= Jawid Mojaddedi =

Afghan researcher and professor

Jawid Mojaddedi is an Afghan researcher and professor.

== Early life ==
Mojaddedi was born in Kabul, Afghanistan. At age five, along with his mother and brother, he moved to Great Britain.

During the late 1980s and 1990s, Jawid Mojaddedi attended University of Manchester, where he earned his BA and PhD in Middle Eastern Studies.

== Career ==
He graduated from the University of Manchester. He then worked as a full-time faculty member of the Department of Middle Eastern Studies, where he taught Arabic and Islamic Studies.

In 1998, Jawid moved from Great Britain to the United States. He worked at Columbia University for two years as an editor of Encyclopædia Iranica. He began teaching at Rutgers University in 2003. He has served as chair of the Department of Religion there and as Director of the Center for Middle Eastern Studies.

== Works ==
Mojaddedi is a scholar of Sufism whose most recent work has focused on the poet and Sufi Master Rumi.
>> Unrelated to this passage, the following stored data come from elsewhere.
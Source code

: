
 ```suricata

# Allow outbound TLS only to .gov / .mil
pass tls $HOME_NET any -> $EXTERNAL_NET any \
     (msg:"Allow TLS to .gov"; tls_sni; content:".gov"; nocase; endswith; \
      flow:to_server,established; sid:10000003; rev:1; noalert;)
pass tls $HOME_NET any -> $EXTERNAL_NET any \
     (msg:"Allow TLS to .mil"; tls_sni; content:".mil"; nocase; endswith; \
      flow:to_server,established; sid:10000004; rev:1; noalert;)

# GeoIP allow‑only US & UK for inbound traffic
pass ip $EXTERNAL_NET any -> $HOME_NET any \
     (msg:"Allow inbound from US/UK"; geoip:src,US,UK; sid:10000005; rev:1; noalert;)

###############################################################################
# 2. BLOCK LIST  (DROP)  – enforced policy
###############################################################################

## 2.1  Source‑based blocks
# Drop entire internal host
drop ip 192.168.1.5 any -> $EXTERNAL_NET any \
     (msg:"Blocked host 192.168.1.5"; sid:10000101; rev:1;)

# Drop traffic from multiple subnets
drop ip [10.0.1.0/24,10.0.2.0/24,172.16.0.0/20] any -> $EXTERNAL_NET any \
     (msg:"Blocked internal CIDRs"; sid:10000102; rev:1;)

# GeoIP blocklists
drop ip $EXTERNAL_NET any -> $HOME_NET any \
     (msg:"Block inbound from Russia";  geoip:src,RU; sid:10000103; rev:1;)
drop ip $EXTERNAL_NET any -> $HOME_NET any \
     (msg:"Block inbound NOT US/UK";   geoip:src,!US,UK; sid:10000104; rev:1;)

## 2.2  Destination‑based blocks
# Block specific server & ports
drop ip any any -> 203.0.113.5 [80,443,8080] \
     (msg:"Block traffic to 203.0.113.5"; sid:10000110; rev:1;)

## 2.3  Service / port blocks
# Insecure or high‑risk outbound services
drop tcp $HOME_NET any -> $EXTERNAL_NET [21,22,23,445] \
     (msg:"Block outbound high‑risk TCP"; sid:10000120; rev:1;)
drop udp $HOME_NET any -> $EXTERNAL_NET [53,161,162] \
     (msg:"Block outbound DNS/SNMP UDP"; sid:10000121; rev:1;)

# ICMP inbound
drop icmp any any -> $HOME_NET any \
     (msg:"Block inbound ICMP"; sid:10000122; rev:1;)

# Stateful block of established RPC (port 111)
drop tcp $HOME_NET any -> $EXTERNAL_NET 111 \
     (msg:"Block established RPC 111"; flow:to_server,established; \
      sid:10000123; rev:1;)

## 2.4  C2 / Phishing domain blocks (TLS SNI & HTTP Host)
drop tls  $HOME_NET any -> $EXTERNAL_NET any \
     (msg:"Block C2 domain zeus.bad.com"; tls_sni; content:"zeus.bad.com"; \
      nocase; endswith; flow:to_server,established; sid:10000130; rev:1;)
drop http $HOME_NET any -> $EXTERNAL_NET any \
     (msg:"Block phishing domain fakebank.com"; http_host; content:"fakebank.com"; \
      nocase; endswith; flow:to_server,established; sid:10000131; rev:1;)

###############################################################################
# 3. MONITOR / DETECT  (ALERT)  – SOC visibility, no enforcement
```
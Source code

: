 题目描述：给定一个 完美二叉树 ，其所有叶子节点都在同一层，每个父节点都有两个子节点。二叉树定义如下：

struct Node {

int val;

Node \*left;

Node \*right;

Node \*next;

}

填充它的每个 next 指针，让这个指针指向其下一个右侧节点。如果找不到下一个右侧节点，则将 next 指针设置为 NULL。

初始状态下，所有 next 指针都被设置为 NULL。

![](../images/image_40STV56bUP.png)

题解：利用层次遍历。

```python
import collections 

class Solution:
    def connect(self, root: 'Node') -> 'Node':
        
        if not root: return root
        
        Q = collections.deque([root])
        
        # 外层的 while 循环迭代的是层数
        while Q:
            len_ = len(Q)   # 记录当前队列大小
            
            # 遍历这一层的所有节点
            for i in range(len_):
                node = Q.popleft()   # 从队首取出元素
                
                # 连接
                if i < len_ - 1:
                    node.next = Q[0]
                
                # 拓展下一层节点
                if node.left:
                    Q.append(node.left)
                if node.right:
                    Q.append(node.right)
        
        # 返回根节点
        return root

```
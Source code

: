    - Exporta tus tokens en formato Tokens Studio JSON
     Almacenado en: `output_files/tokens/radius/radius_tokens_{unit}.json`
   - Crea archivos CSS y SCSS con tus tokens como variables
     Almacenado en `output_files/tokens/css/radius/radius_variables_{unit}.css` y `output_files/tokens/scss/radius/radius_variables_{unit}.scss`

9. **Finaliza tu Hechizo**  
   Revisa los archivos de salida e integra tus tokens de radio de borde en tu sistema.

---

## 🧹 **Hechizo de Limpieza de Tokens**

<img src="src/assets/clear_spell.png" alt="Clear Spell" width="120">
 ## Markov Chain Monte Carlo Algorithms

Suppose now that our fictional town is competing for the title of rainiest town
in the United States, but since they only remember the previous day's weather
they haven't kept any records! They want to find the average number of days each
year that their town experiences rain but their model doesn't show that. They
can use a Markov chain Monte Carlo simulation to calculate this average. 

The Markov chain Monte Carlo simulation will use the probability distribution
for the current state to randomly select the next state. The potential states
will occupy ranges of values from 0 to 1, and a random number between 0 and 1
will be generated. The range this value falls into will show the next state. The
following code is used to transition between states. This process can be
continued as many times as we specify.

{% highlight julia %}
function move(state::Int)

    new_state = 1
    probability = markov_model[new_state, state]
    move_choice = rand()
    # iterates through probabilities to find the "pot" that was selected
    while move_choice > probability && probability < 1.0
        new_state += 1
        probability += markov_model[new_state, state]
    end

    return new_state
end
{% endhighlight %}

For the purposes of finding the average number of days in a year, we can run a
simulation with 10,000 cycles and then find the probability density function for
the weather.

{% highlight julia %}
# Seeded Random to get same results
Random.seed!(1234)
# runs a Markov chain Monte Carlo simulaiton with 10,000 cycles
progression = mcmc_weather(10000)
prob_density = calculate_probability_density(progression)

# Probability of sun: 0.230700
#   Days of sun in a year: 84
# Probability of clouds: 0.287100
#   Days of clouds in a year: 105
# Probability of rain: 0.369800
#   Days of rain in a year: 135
His published books include a complete and unabridged verse translation of Rumi's longest poem, known as the Masnavi, into simple English. The Masnavi: Book One was published in 2004 and was awarded the Lois Roth Prize for excellence in translation of Persian literature by the American Institute of Iranian Studies. He continued with The Masnavi: Book Two in 2007, The Masnavi: Book Three in 2013, The Masnavi: Book Four in 2017, The Masnavi: Book Five in 2022, and The Masnavi: Book Six in 2025. All six volumes were published as Oxford World's Classics Editions. This project has been supported by a literature translation fellowship from the National Endowment for the Arts in 2015. Mojaddedi was also awarded a fellowship from the National Endowment for the Humanities in 2018 to support the progress of this project.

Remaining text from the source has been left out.